Time using CUDA is more as compared to CPU
mr-yamraj opened this issue · 3 comments
Commands:
!git clone https://github.com/pytorch/extension-cpp
%cd extension-cpp/cpp/
!python setup.py install
%cd ../cuda
!python setup.py install
%cd ..
!python benchmark.py py -r 100000
!python benchmark.py cpp -r 100000
!python benchmark.py cuda -r 100000
!python benchmark.py py --cuda -r 100000
!python benchmark.py cpp --cuda -r 100000
!python benchmark.py cuda --cuda -r 100000
The K80 enabled servers in google colab are not very fast and their architecture (Kepler) is not as easily usable more recent ones like Turing or Pascal
You can at least see that the pure cuda implementation is the fastest.
If you want to see real benefits from using torch cpp or pure python with cuda, you can try to add the workload, with e.g. a greater batch size.

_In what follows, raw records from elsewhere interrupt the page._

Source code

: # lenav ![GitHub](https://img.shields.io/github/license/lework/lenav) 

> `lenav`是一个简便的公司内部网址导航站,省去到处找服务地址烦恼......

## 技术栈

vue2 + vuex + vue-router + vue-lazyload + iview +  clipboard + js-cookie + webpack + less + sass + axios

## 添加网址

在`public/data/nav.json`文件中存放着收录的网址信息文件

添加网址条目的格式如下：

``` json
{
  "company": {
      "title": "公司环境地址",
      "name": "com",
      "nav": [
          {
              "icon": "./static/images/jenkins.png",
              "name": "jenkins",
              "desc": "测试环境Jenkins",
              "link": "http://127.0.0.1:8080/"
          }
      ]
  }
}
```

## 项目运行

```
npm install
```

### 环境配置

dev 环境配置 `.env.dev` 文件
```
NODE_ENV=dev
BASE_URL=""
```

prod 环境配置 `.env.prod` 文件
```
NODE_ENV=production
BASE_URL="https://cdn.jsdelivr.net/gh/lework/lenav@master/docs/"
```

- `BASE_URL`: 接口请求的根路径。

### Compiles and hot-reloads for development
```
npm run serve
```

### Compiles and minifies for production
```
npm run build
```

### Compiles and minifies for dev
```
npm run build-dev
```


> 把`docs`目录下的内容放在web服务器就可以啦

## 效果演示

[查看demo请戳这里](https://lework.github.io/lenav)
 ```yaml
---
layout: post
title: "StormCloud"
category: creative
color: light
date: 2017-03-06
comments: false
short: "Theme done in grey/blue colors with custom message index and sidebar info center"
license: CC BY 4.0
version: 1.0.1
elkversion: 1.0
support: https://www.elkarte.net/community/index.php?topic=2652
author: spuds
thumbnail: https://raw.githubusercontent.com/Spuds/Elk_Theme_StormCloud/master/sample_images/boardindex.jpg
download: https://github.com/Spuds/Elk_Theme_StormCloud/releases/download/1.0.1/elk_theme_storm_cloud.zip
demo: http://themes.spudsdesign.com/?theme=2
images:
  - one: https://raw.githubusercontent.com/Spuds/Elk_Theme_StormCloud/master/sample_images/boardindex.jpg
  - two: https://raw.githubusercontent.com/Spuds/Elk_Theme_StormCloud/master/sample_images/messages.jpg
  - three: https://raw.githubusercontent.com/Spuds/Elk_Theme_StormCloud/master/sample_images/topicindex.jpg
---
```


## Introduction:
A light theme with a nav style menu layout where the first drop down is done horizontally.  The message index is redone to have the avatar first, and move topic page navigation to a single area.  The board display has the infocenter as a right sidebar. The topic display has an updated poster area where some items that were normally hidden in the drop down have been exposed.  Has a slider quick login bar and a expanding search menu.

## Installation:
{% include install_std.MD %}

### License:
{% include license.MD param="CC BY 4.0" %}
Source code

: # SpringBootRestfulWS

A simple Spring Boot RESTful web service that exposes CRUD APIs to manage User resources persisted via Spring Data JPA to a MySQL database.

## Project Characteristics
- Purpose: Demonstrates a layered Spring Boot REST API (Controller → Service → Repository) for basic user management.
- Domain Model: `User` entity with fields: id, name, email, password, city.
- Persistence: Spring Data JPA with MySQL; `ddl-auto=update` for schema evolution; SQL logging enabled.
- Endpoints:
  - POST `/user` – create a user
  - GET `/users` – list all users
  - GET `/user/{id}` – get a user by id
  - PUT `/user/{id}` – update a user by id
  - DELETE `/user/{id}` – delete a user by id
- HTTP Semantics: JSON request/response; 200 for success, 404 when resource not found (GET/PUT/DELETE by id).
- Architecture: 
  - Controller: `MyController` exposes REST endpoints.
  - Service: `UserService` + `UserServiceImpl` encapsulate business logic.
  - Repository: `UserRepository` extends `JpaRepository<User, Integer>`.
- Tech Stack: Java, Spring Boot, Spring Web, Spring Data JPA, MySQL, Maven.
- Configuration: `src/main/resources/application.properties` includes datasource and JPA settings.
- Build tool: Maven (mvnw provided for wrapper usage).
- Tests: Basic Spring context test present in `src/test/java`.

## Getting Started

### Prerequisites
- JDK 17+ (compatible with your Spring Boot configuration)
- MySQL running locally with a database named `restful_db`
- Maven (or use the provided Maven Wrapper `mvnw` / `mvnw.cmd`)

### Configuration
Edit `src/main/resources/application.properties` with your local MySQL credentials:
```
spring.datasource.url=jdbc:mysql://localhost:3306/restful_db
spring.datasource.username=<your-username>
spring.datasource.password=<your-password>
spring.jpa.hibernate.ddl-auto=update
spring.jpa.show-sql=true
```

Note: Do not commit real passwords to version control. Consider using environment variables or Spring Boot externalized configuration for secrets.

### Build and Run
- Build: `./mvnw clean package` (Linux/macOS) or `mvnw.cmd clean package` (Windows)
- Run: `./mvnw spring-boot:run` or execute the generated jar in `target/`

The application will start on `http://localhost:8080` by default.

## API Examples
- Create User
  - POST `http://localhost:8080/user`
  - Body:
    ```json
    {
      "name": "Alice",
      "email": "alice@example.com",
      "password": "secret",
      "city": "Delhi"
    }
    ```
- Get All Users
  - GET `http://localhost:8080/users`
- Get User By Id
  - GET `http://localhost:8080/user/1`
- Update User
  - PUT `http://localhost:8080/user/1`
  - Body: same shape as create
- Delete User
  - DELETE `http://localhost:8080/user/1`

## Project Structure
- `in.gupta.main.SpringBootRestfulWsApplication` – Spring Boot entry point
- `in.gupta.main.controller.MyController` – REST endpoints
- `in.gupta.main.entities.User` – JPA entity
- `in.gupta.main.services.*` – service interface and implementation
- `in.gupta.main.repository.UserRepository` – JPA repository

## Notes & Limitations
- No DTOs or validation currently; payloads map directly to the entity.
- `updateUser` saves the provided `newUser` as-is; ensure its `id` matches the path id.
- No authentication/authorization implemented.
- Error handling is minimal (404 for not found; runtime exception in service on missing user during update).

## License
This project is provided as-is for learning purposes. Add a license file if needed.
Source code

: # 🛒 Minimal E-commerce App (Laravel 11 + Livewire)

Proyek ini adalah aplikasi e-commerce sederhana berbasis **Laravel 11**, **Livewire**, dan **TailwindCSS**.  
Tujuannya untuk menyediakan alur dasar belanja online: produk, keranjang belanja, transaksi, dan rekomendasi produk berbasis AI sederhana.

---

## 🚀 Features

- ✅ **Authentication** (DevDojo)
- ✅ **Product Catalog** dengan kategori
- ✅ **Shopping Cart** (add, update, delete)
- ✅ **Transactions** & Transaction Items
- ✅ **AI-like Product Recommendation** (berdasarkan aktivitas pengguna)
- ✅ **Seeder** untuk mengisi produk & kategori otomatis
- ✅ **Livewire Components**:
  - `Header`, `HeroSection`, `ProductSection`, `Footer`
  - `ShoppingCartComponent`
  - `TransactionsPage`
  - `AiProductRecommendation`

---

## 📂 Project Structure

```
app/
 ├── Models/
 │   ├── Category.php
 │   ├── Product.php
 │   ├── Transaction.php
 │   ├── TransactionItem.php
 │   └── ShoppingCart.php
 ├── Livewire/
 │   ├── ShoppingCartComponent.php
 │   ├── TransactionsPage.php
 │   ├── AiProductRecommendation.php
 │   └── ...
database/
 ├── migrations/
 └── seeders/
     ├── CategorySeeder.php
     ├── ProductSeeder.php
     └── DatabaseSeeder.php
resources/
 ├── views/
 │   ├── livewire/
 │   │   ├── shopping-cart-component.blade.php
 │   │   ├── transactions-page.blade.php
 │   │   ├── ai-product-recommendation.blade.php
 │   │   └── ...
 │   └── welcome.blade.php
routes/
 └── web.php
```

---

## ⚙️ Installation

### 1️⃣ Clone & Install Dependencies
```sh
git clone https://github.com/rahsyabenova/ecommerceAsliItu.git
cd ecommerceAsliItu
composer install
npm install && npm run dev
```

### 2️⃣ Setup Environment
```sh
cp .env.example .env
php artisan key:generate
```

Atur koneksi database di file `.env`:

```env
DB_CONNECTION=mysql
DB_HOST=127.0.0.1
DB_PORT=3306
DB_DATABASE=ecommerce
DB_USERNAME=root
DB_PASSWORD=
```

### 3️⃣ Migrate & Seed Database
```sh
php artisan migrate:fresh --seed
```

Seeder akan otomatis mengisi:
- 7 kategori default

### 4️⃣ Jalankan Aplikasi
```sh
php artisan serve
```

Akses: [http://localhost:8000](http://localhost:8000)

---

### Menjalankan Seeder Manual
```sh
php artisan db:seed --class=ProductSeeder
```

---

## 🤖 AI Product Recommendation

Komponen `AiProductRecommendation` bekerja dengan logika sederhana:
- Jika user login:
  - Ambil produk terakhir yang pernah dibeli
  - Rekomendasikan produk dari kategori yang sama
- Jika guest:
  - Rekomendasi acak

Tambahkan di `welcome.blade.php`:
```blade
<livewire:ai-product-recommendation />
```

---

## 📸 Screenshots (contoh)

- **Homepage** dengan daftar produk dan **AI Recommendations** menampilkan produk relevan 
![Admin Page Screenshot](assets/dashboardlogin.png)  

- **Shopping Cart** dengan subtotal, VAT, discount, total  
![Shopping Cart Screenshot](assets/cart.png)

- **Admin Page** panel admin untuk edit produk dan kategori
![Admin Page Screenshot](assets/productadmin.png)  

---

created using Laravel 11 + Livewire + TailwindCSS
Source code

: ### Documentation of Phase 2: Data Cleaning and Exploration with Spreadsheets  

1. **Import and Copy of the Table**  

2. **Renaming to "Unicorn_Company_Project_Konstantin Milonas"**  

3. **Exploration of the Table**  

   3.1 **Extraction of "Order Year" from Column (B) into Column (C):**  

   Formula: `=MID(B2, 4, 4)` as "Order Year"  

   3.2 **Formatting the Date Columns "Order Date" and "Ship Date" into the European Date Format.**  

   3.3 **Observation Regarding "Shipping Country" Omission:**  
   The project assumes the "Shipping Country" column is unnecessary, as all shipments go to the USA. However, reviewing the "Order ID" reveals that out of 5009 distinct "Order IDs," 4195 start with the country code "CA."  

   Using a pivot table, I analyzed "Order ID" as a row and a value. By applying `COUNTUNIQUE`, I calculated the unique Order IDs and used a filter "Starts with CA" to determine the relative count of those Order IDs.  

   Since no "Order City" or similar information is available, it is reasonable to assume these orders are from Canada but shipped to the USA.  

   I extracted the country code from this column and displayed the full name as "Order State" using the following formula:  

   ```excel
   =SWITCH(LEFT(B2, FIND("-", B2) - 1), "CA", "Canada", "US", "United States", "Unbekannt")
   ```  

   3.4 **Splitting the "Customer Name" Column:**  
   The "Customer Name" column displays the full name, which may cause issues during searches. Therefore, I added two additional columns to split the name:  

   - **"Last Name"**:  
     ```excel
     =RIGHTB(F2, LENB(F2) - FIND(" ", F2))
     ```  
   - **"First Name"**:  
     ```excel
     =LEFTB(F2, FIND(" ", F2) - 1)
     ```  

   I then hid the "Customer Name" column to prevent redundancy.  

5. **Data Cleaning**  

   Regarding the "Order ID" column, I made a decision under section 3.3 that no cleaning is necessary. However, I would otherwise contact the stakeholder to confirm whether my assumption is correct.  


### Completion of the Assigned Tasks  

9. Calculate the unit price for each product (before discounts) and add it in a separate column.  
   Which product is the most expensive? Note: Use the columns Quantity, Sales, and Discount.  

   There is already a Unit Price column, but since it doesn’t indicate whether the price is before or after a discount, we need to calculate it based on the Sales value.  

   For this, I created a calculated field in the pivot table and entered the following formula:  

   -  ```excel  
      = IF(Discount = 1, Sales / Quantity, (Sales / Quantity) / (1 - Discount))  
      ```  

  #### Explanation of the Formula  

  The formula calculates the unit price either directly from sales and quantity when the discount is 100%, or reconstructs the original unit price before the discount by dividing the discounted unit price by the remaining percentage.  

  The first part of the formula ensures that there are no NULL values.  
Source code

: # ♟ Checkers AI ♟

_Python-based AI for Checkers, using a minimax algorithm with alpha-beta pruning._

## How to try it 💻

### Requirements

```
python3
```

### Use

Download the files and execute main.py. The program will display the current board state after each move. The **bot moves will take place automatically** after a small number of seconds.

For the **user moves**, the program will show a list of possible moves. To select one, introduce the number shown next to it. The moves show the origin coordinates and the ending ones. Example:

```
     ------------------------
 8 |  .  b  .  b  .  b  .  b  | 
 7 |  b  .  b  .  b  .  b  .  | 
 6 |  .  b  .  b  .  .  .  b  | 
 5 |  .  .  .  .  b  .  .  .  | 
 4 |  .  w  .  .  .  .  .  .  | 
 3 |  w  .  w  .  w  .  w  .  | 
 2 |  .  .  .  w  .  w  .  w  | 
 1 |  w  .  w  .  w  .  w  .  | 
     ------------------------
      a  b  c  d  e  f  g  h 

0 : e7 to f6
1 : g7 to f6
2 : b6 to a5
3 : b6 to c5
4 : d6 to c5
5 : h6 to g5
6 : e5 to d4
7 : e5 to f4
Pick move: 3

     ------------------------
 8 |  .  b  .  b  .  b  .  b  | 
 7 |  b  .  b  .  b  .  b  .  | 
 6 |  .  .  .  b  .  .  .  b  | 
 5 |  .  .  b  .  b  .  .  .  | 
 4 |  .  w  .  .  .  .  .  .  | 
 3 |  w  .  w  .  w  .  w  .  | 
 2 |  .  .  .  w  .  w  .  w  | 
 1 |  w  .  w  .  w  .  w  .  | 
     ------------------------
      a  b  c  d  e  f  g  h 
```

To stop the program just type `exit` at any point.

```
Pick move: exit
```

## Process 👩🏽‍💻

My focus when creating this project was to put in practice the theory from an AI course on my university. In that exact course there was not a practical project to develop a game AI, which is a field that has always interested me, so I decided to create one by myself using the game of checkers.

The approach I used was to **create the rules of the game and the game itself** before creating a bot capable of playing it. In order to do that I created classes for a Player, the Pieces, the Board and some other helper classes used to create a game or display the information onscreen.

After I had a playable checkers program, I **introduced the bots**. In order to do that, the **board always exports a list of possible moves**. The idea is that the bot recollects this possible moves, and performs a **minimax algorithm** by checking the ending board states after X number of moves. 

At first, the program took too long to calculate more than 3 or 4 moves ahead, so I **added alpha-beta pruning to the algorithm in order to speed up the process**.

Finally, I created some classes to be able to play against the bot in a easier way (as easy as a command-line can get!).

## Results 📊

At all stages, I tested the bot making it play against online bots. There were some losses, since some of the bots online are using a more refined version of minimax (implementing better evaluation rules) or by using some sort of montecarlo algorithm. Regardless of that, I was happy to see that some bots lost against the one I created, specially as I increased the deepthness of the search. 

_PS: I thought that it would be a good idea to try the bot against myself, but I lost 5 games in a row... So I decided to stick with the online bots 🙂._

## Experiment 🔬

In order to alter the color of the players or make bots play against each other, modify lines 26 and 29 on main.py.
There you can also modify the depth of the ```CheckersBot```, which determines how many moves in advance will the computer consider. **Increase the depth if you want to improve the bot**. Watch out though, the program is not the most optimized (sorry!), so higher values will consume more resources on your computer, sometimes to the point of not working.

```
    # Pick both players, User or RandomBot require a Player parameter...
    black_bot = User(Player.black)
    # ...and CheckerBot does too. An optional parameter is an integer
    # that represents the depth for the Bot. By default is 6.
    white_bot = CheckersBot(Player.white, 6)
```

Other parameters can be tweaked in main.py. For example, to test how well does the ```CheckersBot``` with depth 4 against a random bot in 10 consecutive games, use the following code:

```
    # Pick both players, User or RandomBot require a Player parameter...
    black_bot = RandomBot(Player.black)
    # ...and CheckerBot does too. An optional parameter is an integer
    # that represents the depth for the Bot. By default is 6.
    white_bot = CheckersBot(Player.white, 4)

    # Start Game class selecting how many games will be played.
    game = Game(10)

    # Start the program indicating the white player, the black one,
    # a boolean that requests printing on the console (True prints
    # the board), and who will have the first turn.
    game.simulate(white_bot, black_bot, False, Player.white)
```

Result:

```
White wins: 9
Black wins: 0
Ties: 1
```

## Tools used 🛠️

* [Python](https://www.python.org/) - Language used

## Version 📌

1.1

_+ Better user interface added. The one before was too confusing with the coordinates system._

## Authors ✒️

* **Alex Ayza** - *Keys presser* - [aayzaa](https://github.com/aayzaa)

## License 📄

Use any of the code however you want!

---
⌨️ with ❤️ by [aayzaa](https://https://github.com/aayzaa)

I tried with a batch size of 64 instead of 16 and here are my results :
!python benchmark.py py --cuda -b64 -r 1000
!python benchmark.py cpp --cuda -b64 -r 1000
!python benchmark.py cuda --cuda -b64 -r 1000
->
Forward: 327.349/372.224 us | Backward 553.608/714.348 us
Forward: 257.730/307.776 us | Backward 931.501/1132.617 us
Forward: 201.941/245.529 us | Backward 471.115/645.371 us
and
!python benchmark.py py -b64 -r 1000
!python benchmark.py cpp -b64 -r 1000
!python benchmark.py cuda -b64 -r 1000
->
Forward: 491.858/543.436 us | Backward 710.726/835.553 us
Forward: 420.809/493.803 us | Backward 897.169/1071.797 us
Forward: 202.179/240.434 us | Backward 483.751/624.685 us
Thank you very much that really helps.